#### Task details:
Each and every line below goes into your answer unchanged, but leave out the images.

[Start of Attachment]

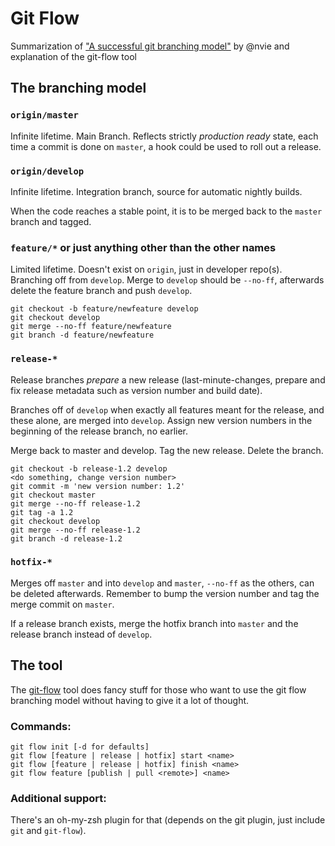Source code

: # Git Flow

Summarization of ["A successful git branching model"](http://nvie.com/posts/a-successful-git-branching-model/) by @nvie and explanation of the git-flow tool

## The branching model


### `origin/master`

Infinite lifetime. Main Branch. Reflects strictly *production ready* state, each time a commit is done on `master`, a hook could be used to roll out a release.


### `origin/develop`

Infinite lifetime. Integration branch, source for automatic nightly builds.

When the code reaches a stable point, it is to be merged back to the `master` branch and tagged.

### `feature/*` or just anything other than the other names

Limited lifetime. Doesn't exist on `origin`, just in developer repo(s). Branching off from `develop`. Merge to `develop` should be `--no-ff`, afterwards delete the feature branch and push `develop`.

    git checkout -b feature/newfeature develop
    git checkout develop
    git merge --no-ff feature/newfeature
    git branch -d feature/newfeature

### `release-*`

Release branches *prepare* a new release (last-minute-changes, prepare and fix release metadata such as version number and build date). 

Branches off of `develop` when exactly all features meant for the release, and these alone, are merged into `develop`. Assign new version numbers in the beginning of the release branch, no earlier.

Merge back to master and develop. Tag the new release. Delete the branch.

    git checkout -b release-1.2 develop
    <do something, change version number>
    git commit -m 'new version number: 1.2'
    git checkout master
    git merge --no-ff release-1.2
    git tag -a 1.2
    git checkout develop
    git merge --no-ff release-1.2
    git branch -d release-1.2

### `hotfix-*`

Merges off `master` and into `develop` and `master`, `--no-ff` as the others, can be deleted afterwards. Remember to bump the version number and tag the merge commit on `master`.

If a release branch exists, merge the hotfix branch into `master` and the release branch instead of `develop`.

## The tool

The [git-flow](https://github.com/nvie/gitflow) tool does fancy stuff for those who want to use the git flow branching model without having to give it a lot of thought. 

### Commands:

    git flow init [-d for defaults]
    git flow [feature | release | hotfix] start <name>
    git flow [feature | release | hotfix] finish <name>
    git flow feature [publish | pull <remote>] <name>

### Additional support:

There's an oh-my-zsh plugin for that (depends on the git plugin, just include `git` and `git-flow`).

[End of Attachment]

#### Your solution:
Source code

: # Git Flow

Summarization of ["A successful git branching model"](http://nvie.com/posts/a-successful-git-branching-model/) by @nvie and explanation of the git-flow tool

## The branching model


### `origin/master`

Infinite lifetime. Main Branch. Reflects strictly *production ready* state, each time a commit is done on `master`, a hook could be used to roll out a release.


### `origin/develop`

Infinite lifetime. Integration branch, source for automatic nightly builds.

When the code reaches a stable point, it is to be merged back to the `master` branch and tagged.

### `feature/*` or just anything other than the other names

Limited lifetime. Doesn't exist on `origin`, just in developer repo(s). Branching off from `develop`. Merge to `develop` should be `--no-ff`, afterwards delete the feature branch and push `develop`.

    git checkout -b feature/newfeature develop
    git checkout develop
    git merge --no-ff feature/newfeature
    git branch -d feature/newfeature

### `release-*`

Release branches *prepare* a new release (last-minute-changes, prepare and fix release metadata such as version number and build date). 

Branches off of `develop` when exactly all features meant for the release, and these alone, are merged into `develop`. Assign new version numbers in the beginning of the release branch, no earlier.

Merge back to master and develop. Tag the new release. Delete the branch.

    git checkout -b release-1.2 develop
    <do something, change version number>
    git commit -m 'new version number: 1.2'
    git checkout master
    git merge --no-ff release-1.2
    git tag -a 1.2
    git checkout develop
    git merge --no-ff release-1.2
    git branch -d release-1.2

### `hotfix-*`

Merges off `master` and into `develop` and `master`, `--no-ff` as the others, can be deleted afterwards. Remember to bump the version number and tag the merge commit on `master`.

If a release branch exists, merge the hotfix branch into `master` and the release branch instead of `develop`.

## The tool

The [git-flow](https://github.com/nvie/gitflow) tool does fancy stuff for those who want to use the git flow branching model without having to give it a lot of thought. 

### Commands:

    git flow init [-d for defaults]
    git flow [feature | release | hotfix] start <name>
    git flow [feature | release | hotfix] finish <name>
    git flow feature [publish | pull <remote>] <name>

### Additional support:

There's an oh-my-zsh plugin for that (depends on the git plugin, just include `git` and `git-flow`).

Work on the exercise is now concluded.